Late last year, Blackrock CEO Larry Fink called tokenization the “next generation of markets.” Others have called it fintech 2.0.

Regardless, the sudden change of perception is likely due to the emergence of blockchain and smart contracts as viable and adaptable technologies.

Read: Tokenization: Digital power for democratizing investments

DeFi, or decentralized finance, has also accelerated thanks to decentralized lending and yield farming activities. Yield farming earns depositors of tokenized assets rewards (interest) on their deposits into decentralized applications (DApps).

It is conservatively estimated that 2 percent of the global money supply will be tokenized in the next 5 years or the equivalent of $3 trillion. Stablecoins like central bank digital currencies (CBDCs), private market funds, securities and real estate will lead this drive.

Approximately $120 billion of tokenized cash is now in circulation in the form of fully reserved stablecoins. Stablecoin on-chain volumes have routinely exceeded $500 billion monthly.

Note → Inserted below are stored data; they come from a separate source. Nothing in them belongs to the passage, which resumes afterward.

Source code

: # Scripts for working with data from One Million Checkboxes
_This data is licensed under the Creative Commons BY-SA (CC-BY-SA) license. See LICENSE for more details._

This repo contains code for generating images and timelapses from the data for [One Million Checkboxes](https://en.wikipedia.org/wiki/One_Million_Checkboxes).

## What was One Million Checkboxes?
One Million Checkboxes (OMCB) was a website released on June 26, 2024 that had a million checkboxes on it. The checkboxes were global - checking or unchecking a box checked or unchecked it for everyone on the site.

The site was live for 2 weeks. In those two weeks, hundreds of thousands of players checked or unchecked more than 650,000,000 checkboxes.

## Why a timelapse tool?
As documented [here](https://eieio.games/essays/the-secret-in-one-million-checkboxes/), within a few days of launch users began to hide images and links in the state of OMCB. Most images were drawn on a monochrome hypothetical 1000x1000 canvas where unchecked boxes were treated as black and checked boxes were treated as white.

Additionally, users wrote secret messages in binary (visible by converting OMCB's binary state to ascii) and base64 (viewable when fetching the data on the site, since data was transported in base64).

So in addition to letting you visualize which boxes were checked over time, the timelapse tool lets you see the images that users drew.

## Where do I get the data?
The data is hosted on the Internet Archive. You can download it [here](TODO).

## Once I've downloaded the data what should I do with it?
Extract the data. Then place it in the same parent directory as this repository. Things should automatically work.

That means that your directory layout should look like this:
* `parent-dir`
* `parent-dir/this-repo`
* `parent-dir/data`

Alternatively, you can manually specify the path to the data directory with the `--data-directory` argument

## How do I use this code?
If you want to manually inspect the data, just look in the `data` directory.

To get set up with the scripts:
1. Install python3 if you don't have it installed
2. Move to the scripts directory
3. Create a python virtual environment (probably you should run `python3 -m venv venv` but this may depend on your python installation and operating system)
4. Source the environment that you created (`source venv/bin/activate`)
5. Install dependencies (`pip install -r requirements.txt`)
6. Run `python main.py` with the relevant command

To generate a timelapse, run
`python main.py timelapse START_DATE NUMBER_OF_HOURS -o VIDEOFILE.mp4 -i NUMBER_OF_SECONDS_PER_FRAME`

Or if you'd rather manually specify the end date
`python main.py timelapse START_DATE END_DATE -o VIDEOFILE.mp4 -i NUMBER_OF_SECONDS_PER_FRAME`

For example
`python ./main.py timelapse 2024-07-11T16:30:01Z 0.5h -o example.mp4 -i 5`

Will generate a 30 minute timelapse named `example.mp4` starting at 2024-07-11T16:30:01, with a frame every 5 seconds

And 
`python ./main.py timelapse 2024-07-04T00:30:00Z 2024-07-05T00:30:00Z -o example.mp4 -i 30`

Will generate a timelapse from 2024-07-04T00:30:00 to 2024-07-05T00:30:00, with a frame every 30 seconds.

What assets can we tokenize?

Companies in financial services, retail, music, gaming, and media are continuing to pursue opportunities in Web3, such as tokenized loyalty programs.

The Monetalis group has worked to tokenize RWAs and use them as collateral. The company has tokenized $1.2 billion in treasury bills that blockchain-based credit marketplace Maple Finance uses as collateral.

Investors can even tokenize intellectual property. Anyone earning ad revenues from, say, YouTube, could tokenize that income in the form of a copyright and sell it to a financier. This provides the seller with a loan against future earnings.

Traditional businesses in logistics projects could benefit from tokenization. A grain shipper could expand his loan deals, based on volumes of trade, to not only include banks but also capital from anywhere on the planet, through tokenization.

The Monetary Authority of Singapore is now tokenizing bonds, working with DBS Bank and JP Morgan to do that.

Tokenizing commodities, funds, and stocks

Research from Bank of America revealed that the tokenized market for gold alone surpassed $1 billion, providing exposure to physical gold, 24/7. The trade happens in real-time, where settlements incur no management costs, and traders don’t pay storage or insurance fees.

recent report from Ernst and Young found that 57% of institutional investors want exposure to tokenized assets.

Looking at tokenizing private equity funds, a blockchain can take the place of the fund, while a smart contract can replace the fund manager. This can increase the value of such funds by 1 to 2 percent just on these savings alone.

Stocks can be tokenized allowing fractional ownership of high-quality assets like Tesla or Amazon or Netflix, and allowing the buying or selling of these tokens instantly, 24/7.

And the best part about tokenization is that it comes free of crypto price speculation. The only risk is the one traditionally associated with doing normal business.